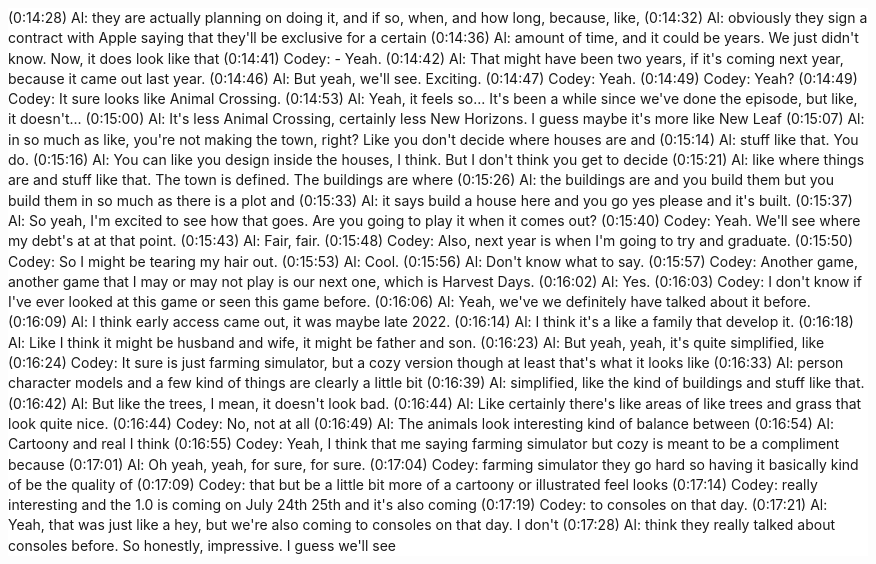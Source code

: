 (0:14:28) Al: they are actually planning on doing it, and if so, when, and how long, because, like,
(0:14:32) Al: obviously they sign a contract with Apple saying that they'll be exclusive for a certain
(0:14:36) Al: amount of time, and it could be years. We just didn't know. Now, it does look like that
(0:14:41) Codey: - Yeah.
(0:14:42) Al: That might have been two years, if it's coming next year, because it came out last year.
(0:14:46) Al: But yeah, we'll see. Exciting.
(0:14:47) Codey: Yeah.
(0:14:49) Codey: Yeah?
(0:14:49) Codey: It sure looks like Animal Crossing.
(0:14:53) Al: Yeah, it feels so... It's been a while since we've done the episode, but like, it doesn't...
(0:15:00) Al: It's less Animal Crossing, certainly less New Horizons. I guess maybe it's more like New Leaf
(0:15:07) Al: in so much as like, you're not making the town, right? Like you don't decide where houses are and
(0:15:14) Al: stuff like that. You do.
(0:15:16) Al: You can like you design inside the houses, I think. But I don't think you get to decide
(0:15:21) Al: like where things are and stuff like that. The town is defined. The buildings are where
(0:15:26) Al: the buildings are and you build them but you build them in so much as there is a plot and
(0:15:33) Al: it says build a house here and you go yes please and it's built.
(0:15:37) Al: So yeah, I'm excited to see how that goes. Are you going to play it when it comes out?
(0:15:40) Codey: Yeah. We'll see where my debt's at at that point.
(0:15:43) Al: Fair, fair.
(0:15:48) Codey: Also, next year is when I'm going to try and graduate.
(0:15:50) Codey: So I might be tearing my hair out.
(0:15:53) Al: Cool.
(0:15:56) Al: Don't know what to say.
(0:15:57) Codey: Another game, another game that I may or may not play is our next one, which is Harvest Days.
(0:16:02) Al: Yes.
(0:16:03) Codey: I don't know if I've ever looked at this game or seen this game before.
(0:16:06) Al: Yeah, we've we definitely have talked about it before.
(0:16:09) Al: I think early access came out, it was maybe late 2022.
(0:16:14) Al: I think it's a like a family that develop it.
(0:16:18) Al: Like I think it might be husband and wife, it might be father and son.
(0:16:23) Al: But yeah, yeah, it's quite simplified, like
(0:16:24) Codey: It sure is just farming simulator, but a cozy version though at least that's what it looks like
(0:16:33) Al: person character models and a few kind of things are clearly a little bit
(0:16:39) Al: simplified, like the kind of buildings and stuff like that.
(0:16:42) Al: But like the trees, I mean, it doesn't look bad.
(0:16:44) Al: Like certainly there's like areas of like trees and grass that look quite nice.
(0:16:44) Codey: No, not at all
(0:16:49) Al: The animals look interesting kind of balance between
(0:16:54) Al: Cartoony and real I think
(0:16:55) Codey: Yeah, I think that me saying farming simulator but cozy is meant to be a compliment because
(0:17:01) Al: Oh yeah, yeah, for sure, for sure.
(0:17:04) Codey: farming simulator they go hard so having it basically kind of be the quality of
(0:17:09) Codey: that but be a little bit more of a cartoony or illustrated feel looks
(0:17:14) Codey: really interesting and the 1.0 is coming on July 24th 25th and it's also coming
(0:17:19) Codey: to consoles on that day.
(0:17:21) Al: Yeah, that was just like a hey, but we're also coming to consoles on that day. I don't
(0:17:28) Al: think they really talked about consoles before. So honestly, impressive. I guess we'll see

**To do:**
After locating the line that contains "(0:17:19) Codey: to consoles on that day.", output it and the remaining lines of the material above, exactly as they read.

**The completed task:**
(0:17:19) Codey: to consoles on that day.
(0:17:21) Al: Yeah, that was just like a hey, but we're also coming to consoles on that day. I don't
(0:17:28) Al: think they really talked about consoles before. So honestly, impressive. I guess we'll see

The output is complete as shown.